● **What is required**
Using the listing below, report each line holding the string "Publicity".

● **Task input**

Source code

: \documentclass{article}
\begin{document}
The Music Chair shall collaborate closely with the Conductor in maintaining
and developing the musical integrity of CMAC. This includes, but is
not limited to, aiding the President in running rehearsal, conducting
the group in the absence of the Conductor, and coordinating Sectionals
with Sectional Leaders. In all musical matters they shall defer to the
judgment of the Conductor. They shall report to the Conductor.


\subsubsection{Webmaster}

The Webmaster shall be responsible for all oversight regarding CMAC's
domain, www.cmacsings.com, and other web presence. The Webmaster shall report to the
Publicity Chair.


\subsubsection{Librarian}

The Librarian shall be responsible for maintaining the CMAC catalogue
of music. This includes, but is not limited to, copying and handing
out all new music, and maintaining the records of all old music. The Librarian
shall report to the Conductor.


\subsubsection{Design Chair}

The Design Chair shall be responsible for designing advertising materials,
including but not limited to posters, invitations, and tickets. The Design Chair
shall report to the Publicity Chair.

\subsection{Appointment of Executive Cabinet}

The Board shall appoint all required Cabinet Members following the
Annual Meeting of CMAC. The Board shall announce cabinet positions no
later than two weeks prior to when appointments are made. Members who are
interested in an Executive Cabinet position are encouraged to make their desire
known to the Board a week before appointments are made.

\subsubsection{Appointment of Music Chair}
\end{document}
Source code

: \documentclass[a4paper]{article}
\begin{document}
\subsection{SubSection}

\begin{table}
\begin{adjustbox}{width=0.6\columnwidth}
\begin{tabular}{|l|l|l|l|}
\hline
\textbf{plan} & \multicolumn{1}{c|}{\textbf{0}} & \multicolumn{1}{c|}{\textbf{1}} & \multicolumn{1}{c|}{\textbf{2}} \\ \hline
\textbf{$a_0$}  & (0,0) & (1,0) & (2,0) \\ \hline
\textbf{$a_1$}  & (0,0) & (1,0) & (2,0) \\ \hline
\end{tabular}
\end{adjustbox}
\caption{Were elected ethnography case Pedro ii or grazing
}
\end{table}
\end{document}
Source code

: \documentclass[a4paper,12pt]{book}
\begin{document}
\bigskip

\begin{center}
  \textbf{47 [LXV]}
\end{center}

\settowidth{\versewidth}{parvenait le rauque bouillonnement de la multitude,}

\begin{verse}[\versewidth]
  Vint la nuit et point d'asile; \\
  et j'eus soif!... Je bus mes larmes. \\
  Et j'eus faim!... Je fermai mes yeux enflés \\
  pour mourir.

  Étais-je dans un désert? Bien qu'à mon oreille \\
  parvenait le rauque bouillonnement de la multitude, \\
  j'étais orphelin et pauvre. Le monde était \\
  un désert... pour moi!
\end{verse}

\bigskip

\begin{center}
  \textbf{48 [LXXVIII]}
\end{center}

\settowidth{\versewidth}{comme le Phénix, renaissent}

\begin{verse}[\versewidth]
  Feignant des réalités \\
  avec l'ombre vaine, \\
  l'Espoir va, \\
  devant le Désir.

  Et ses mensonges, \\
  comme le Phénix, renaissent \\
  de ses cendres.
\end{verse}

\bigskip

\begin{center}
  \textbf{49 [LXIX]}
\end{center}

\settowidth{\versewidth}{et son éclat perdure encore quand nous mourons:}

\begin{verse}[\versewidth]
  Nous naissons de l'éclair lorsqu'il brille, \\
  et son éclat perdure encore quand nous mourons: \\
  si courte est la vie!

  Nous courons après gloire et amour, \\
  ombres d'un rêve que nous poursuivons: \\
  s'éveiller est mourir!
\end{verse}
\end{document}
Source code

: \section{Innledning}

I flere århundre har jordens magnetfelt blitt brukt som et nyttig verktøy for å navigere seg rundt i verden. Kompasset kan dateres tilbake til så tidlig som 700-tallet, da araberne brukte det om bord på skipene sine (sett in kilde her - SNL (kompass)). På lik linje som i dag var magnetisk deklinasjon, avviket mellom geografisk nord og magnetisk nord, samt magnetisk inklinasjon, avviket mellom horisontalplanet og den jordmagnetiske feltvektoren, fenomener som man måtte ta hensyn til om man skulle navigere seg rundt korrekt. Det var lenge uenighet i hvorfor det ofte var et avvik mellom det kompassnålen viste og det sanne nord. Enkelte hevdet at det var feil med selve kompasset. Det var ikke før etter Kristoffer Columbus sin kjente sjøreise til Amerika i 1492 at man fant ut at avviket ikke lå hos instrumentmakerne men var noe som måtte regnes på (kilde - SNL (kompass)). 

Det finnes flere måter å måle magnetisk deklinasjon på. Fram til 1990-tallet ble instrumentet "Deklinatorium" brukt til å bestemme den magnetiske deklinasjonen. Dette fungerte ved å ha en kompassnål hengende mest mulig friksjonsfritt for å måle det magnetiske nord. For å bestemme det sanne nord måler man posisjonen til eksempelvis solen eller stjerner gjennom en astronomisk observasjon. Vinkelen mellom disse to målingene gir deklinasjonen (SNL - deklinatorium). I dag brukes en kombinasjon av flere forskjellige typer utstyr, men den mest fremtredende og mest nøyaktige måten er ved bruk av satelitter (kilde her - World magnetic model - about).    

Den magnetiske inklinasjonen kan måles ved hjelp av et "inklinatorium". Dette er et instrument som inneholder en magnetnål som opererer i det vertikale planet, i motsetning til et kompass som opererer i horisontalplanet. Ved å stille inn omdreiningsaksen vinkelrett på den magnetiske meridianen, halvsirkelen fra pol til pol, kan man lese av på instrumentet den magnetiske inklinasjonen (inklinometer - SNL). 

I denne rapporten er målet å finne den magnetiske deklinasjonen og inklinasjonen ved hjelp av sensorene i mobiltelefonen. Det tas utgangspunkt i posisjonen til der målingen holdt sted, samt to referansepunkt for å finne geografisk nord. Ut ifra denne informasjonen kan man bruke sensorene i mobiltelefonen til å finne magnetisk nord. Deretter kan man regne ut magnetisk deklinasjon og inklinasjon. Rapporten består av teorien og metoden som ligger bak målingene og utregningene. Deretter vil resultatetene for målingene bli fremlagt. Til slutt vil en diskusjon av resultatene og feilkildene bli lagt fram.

● **Response to this task**
Publicity Chair.
shall report to the Publicity Chair.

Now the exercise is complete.